Acara siang itu berakhir saat matahari sudah mulai turun. Pak Danang terus merendengi Ethan.

Saat Ethan bersiap untuk pulang, Pak Danang langsung menawarkan Maudy untuk mengantarnya.

"Tuan Ethan pulang ke mana?"

"Ke rumah. Kenapa?"

"Iya ke rumah. Maksud saya arah rumahnya ke mana?"

"Panglima Polim."

"Oh, kebetulan Maudy juga mau ke arah sana. Sekalian saja, Tuan Ethan biar diantar sama Maudy."
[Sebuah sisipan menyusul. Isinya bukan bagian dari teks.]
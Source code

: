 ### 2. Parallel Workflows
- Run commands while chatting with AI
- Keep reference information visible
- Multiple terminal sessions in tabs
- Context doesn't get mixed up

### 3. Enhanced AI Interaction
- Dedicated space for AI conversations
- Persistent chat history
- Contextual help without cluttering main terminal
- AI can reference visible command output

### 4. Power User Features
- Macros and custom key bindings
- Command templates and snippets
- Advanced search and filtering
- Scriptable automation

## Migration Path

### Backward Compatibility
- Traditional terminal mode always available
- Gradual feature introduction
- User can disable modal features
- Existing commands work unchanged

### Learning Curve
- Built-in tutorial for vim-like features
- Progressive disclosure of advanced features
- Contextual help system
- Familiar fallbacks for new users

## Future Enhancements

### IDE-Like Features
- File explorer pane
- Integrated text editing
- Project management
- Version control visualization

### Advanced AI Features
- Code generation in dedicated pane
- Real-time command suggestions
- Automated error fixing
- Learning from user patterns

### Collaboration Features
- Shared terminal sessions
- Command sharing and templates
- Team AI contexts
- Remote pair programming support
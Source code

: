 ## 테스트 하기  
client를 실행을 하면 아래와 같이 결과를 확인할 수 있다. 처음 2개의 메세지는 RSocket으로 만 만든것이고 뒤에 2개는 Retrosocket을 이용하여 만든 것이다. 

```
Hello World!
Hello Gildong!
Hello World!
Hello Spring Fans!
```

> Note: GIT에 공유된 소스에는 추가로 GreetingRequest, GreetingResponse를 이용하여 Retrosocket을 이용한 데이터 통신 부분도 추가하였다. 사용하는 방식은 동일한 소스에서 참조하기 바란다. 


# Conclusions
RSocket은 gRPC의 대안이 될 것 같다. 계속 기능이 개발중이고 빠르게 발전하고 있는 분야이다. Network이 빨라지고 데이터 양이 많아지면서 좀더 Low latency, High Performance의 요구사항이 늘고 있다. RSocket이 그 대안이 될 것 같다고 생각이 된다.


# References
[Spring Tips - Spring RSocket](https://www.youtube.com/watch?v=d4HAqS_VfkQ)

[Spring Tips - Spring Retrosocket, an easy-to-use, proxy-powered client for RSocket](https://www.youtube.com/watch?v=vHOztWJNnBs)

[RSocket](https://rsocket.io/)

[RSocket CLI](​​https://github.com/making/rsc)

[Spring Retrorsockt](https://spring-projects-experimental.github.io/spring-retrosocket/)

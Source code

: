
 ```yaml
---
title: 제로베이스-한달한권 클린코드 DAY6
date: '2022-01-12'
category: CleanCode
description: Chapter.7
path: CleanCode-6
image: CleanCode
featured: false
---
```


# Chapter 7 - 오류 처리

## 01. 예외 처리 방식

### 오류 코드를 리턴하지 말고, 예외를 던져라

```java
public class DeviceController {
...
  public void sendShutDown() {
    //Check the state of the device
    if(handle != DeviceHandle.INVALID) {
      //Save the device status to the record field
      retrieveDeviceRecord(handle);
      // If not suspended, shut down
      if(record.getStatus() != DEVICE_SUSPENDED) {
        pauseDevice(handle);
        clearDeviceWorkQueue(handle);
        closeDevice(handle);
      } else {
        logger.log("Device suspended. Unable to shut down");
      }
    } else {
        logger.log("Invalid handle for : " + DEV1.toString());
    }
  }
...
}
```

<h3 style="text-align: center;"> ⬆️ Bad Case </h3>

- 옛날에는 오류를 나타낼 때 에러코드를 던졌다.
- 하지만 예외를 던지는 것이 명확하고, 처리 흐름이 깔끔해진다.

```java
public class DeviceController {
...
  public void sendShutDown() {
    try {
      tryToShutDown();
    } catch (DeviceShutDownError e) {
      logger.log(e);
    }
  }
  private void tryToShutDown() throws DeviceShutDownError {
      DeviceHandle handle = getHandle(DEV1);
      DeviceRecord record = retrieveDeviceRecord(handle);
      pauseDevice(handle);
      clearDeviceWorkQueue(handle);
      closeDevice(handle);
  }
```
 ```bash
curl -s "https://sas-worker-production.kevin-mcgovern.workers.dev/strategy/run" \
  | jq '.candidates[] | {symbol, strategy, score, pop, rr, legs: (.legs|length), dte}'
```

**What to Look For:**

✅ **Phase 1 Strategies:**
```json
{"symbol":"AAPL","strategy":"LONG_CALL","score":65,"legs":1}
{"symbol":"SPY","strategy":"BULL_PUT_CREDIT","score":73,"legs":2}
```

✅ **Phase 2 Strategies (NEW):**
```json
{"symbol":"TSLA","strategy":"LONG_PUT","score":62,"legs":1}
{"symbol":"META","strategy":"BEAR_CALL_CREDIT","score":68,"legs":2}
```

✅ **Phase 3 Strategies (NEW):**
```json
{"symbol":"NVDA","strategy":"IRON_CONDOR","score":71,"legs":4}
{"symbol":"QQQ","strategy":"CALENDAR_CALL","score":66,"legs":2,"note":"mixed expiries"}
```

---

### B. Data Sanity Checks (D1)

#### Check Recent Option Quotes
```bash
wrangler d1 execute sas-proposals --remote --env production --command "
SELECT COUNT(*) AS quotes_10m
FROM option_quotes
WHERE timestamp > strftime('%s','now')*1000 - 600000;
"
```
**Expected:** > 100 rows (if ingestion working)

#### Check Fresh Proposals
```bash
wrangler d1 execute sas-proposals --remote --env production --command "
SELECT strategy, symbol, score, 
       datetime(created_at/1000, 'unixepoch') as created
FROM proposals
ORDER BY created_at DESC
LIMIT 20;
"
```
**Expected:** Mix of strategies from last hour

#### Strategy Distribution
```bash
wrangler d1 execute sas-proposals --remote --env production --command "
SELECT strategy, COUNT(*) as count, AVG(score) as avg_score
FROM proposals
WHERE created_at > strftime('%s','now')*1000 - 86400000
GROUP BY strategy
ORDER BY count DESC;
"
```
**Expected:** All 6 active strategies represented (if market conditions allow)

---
Ethan melirik ke arah Maudy yang tengah mengobrol dengan staf lain. Maudy berdiri membelakanginya, menampakkan betisnya yang mulus, langsing, dan terawat.

Diam-diam Pak Danang memperhatikan arah pandangan Ethan.

"Hmmm..." Ethan masih juga belum menjawab tawaran Pak Danang.

"Baiklah, saya akan memberitahu Maudy bahwa Tuan Ethan akan pulang bareng sama dia," putus Pak Danang dengan semena-mena.

"Tapi, Pak..."

"Tenang, Tuan. Anggap saja ini sebagai permintaan maaf dari kami."